The information for this summary of HNRNPK-related syndrome comes from research publications. This is not meant to take the place of medical advice.

Click here for our full HNRNPK Gene Guide

The online Gene Guide includes more information about HNRNPK such as the chance of having another child with this condition, behavior and development concerns linked to HNRNPK-related syndrome or specialists to consider for people with this condition. Share this resource with family members or your clinical providers.

HNRNPK-related syndrome is also called Au-Kline syndrome. For this webpage, we will be using the name HNRNPK-related syndrome to encompass the wide range of variants observed in the people identified.

 

What is HNRNPK-related syndrome?

HNRNPK-related syndrome happens when there are changes in the HNRNPK gene.
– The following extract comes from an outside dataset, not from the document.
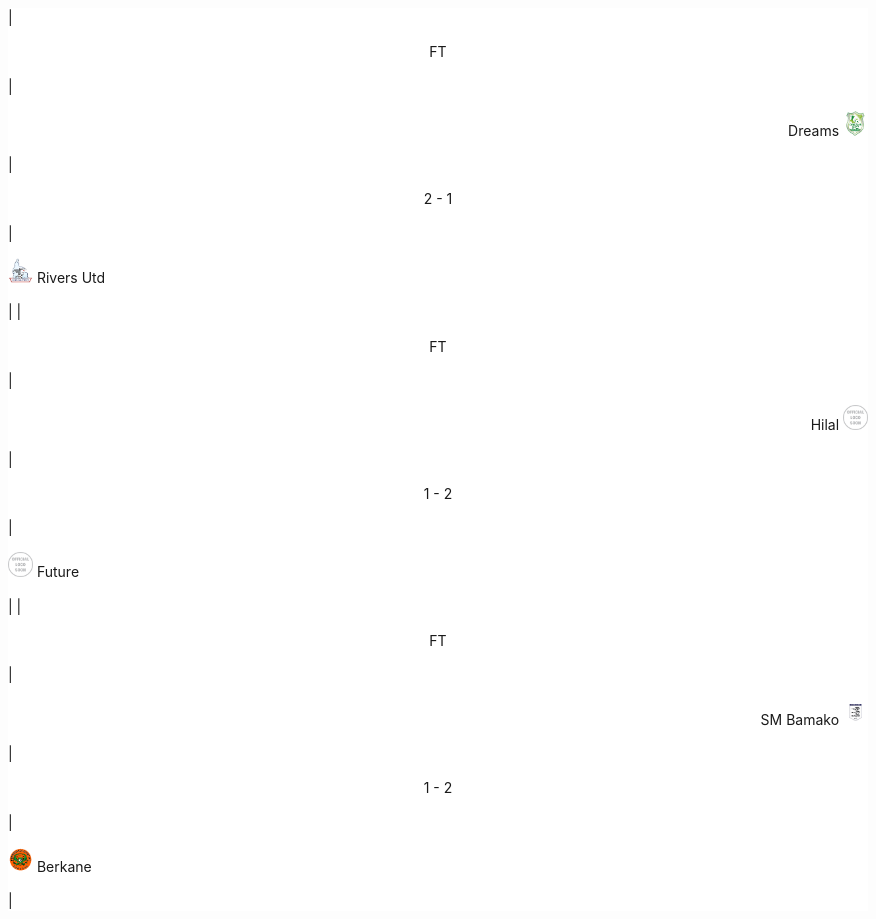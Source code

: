 | <p align="center">FT</p> | <p align="right">Dreams <img src="/static/logos/Dreams FC.png" height="25px"></p> | <p align="center">2 - 1</p> | <p align="left"><img src="/static/logos/Rivers United FC.png" height="25px"> Rivers Utd</p> |
| <p align="center">FT</p> | <p align="right">Hilal <img src="/static/logos/Al Hilal.png" height="25px"></p> | <p align="center">1 - 2</p> | <p align="left"><img src="/static/logos/Modern Future FC.png" height="25px"> Future</p> |
| <p align="center">FT</p> | <p align="right">SM Bamako <img src="/static/logos/Stade Malien de Bamako.png" height="25px"></p> | <p align="center">1 - 2</p> | <p align="left"><img src="/static/logos/Renaissance Sportive de Berkane.png" height="25px"> Berkane</p> |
These changes can keep the gene from working as it should.

Key Role

The HNRNPK gene may play an important role in human development.

Symptoms

Because the HNRNPK gene might be important in the development and function of brain cells, many people who have HNRNPK-related syndrome have:

  • Developmental delay
  • Intellectual disability
  • Delays or difficulty in speaking
  • Heart defects
  • Kidneys that cannot fully empty causing them to swell with urine, also called hydronephrosis
  • Feeding difficulties
  • Hip joints that have not formed properly, also called hip dysplasia
  • Growth issues such as shorter than average height
  • Low muscle tone
  • Sideways curve of the spine, also called scoliosis
  • Hearing loss

How many people have HNRNPK-related syndrome?

As of 2025, about 76 people in the world with an HNRNPK genetic variant have been included in medical research.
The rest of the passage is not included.